Saül, ce petit village d'Amazonie française qui résiste aux chercheurs d'or


SAÜL, 3 septembre 2013 (AFP) - Nichée dans un entrelacs de monts, la petite commune de Saül, à 180 km au sud de Cayenne, au coeur d'une forêt équatoriale primaire à la biodiversité exceptionnelle, abrite une zone aurifère riche et historiquement convoitée.

Véritable porte d'entrée du Parc amazonien de Guyane (PAG), cette commune de 70 âmes veut aujourd'hui développer l'éco-tourisme. Fléchés, des sentiers serpentent le long des criques (rivières) constellées de cascatelles claires où s'ébattent des loutres géantes, témoins de la qualité des eaux que certains habitants boivent.

Ce petit paradis de biodiversité, accessible uniquement en avion, a pourtant connu des heures sombres.

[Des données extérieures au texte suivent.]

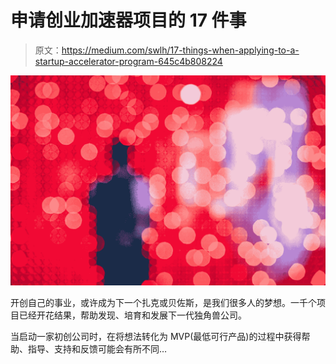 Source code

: # 申请创业加速器项目的 17 件事

> 原文：<https://medium.com/swlh/17-things-when-applying-to-a-startup-accelerator-program-645c4b808224>

![](img/a095d810dded4f0b316f7d90e0a99924.png)

开创自己的事业，或许成为下一个扎克或贝佐斯，是我们很多人的梦想。一千个项目已经开花结果，帮助发现、培育和发展下一代独角兽公司。

当启动一家初创公司时，在将想法转化为 MVP(最低可行产品)的过程中获得帮助、指导、支持和反馈可能会有所不同… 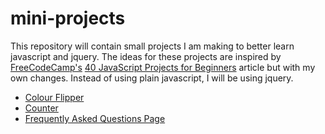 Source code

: # mini-projects

This repository will contain small projects I am making to better learn javascript and jquery. The ideas for these projects are inspired by [FreeCodeCamp's](https://www.freecodecamp.org/) [40 JavaScript Projects for Beginners](https://www.freecodecamp.org/news/javascript-projects-for-beginners/) article but with my own changes. Instead of using plain javascript, I will be using jquery. 

 - [Colour Flipper](https://github.com/Tasnado/mini-projects/tree/main/hex-colour-generator)
 - [Counter](https://github.com/Tasnado/mini-projects/tree/main/counter)
 - [Frequently Asked Questions Page](https://github.com/Tasnado/mini-projects/tree/main/faq-app)
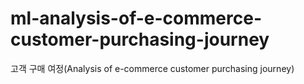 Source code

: # ml-analysis-of-e-commerce-customer-purchasing-journey
고객 구매 여정(Analysis of e-commerce customer purchasing journey)
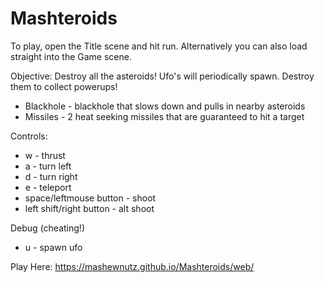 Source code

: # Mashteroids

To play, open the Title scene and hit run.
Alternatively you can also load straight into the Game scene.

Objective:
Destroy all the asteroids!
Ufo's will periodically spawn. Destroy them to collect powerups!
- Blackhole - blackhole that slows down and pulls in nearby asteroids
- Missiles - 2 heat seeking missiles that are guaranteed to hit a target

Controls: 
- w - thrust
- a - turn left
- d - turn right
- e - teleport
- space/leftmouse button - shoot
- left shift/right button - alt shoot

Debug (cheating!)
- u - spawn ufo

Play Here:
https://mashewnutz.github.io/Mashteroids/web/
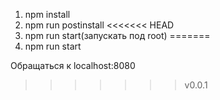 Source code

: 1) npm install
2) npm run postinstall
<<<<<<< HEAD
3) npm run start(запускать под root)
=======
3) npm run start

Обращаться к localhost:8080
>>>>>>> v0.0.1
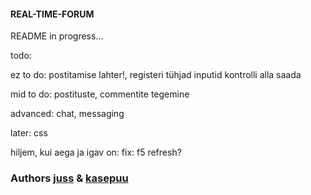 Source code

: #### REAL-TIME-FORUM    
    
README in progress...   
    
todo:   

ez to do: postitamise lahter!, registeri tühjad inputid kontrolli alla saada   

mid to do: postituste, commentite tegemine      
    
advanced: chat, messaging       


later: css  


hiljem, kui aega ja igav on: 
fix: f5 refresh?    


### Authors [juss](https://01.kood.tech/git/juss) & [kasepuu](https://01.kood.tech/git/kasepuu)  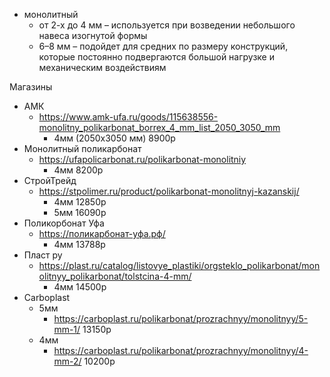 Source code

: 
- монолитный
	- от 2-х до 4 мм – используется при возведении небольшого навеса изогнутой формы
	- 6–8 мм – подойдет для средних по размеру конструкций, которые постоянно подвергаются большой нагрузке и механическим воздействиям

Магазины
- АМК
	- https://www.amk-ufa.ru/goods/115638556-monolitny_polikarbonat_borrex_4_mm_list_2050_3050_mm
		- 4мм (2050х3050 мм) 8900р
- Монолитный поликарбонат
	- https://ufapolicarbonat.ru/polikarbonat-monolitniy
		- 4мм 8200р
- СтройТрейд
	- https://stpolimer.ru/product/polikarbonat-monolitnyj-kazanskij/
		- 4мм 12850р
		- 5мм 16090р
- Поликорбонат Уфа
	- https://поликарбонат-уфа.рф/
		- 4мм 13788р
- Пласт ру
	- https://plast.ru/catalog/listovye_plastiki/orgsteklo_polikarbonat/monolitnyy_polikarbonat/tolstcina-4-mm/
		- 4мм 14500р
- Carboplast
	- 5мм
		- https://carboplast.ru/polikarbonat/prozrachnyy/monolitnyy/5-mm-1/ 13150р
	- 4мм
		- https://carboplast.ru/polikarbonat/prozrachnyy/monolitnyy/4-mm-2/ 10200р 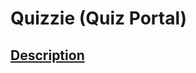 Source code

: # Quizzie (Quiz Portal)
## [Description](https://github.com/avnishranwa7/Quiz/blob/main/Description) 
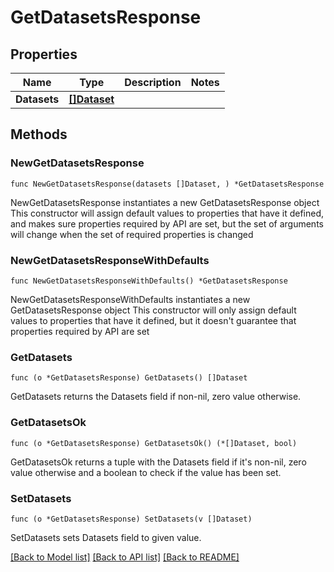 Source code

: # GetDatasetsResponse

## Properties

Name | Type | Description | Notes
------------ | ------------- | ------------- | -------------
**Datasets** | [**[]Dataset**](Dataset.md) |  | 

## Methods

### NewGetDatasetsResponse

`func NewGetDatasetsResponse(datasets []Dataset, ) *GetDatasetsResponse`

NewGetDatasetsResponse instantiates a new GetDatasetsResponse object
This constructor will assign default values to properties that have it defined,
and makes sure properties required by API are set, but the set of arguments
will change when the set of required properties is changed

### NewGetDatasetsResponseWithDefaults

`func NewGetDatasetsResponseWithDefaults() *GetDatasetsResponse`

NewGetDatasetsResponseWithDefaults instantiates a new GetDatasetsResponse object
This constructor will only assign default values to properties that have it defined,
but it doesn't guarantee that properties required by API are set

### GetDatasets

`func (o *GetDatasetsResponse) GetDatasets() []Dataset`

GetDatasets returns the Datasets field if non-nil, zero value otherwise.

### GetDatasetsOk

`func (o *GetDatasetsResponse) GetDatasetsOk() (*[]Dataset, bool)`

GetDatasetsOk returns a tuple with the Datasets field if it's non-nil, zero value otherwise
and a boolean to check if the value has been set.

### SetDatasets

`func (o *GetDatasetsResponse) SetDatasets(v []Dataset)`

SetDatasets sets Datasets field to given value.



[[Back to Model list]](../README.md#documentation-for-models) [[Back to API list]](../README.md#documentation-for-api-endpoints) [[Back to README]](../README.md)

Entre 2008 et 2010, la poignée de villageois a été confrontée à une ruée d'orpailleurs illégaux, apportant insécurité et regain de paludisme.

La zone est connue pour sa richesse aurifère qui affleure des chemins de latérite ocre du bourg au point que quelques fines paillettes sortent du sol lorsque les pluies équatoriales diluviennes lessivent la commune.

En 2010, l'armée et la gendarmerie ont délogé les garimpeiros dont les routes clandestines vers les gisements de l'ouest de la Guyane frôlent la commune. Apaisé, cet ancien haut-lieu de l'orpaillage, né de la première ruée vers l'or du début du XXe siècle des migrants de Sainte-Lucie, est aujourd'hui confronté à une demande de la compagnie minière guyanaise Rexma.

En 2006, le droit d'explorer la zone est octroyé à la compagnie. Et en 2012, quelques semaines avant la présidentielle, l'ex-ministre de l'Industrie Eric Besson délivre à Rexma un permis d'exploitation (PEX) sur la crique Limonade à moins de 5 km du bourg. Pourtant, tous y étaient défavorables: le maire, la commission départementale des mines, le préfet, le Parc -- plus vaste aire protégée d'Europe, créé entre-temps (2007) et présidé par le maire de Saül, Hermann Charlotte.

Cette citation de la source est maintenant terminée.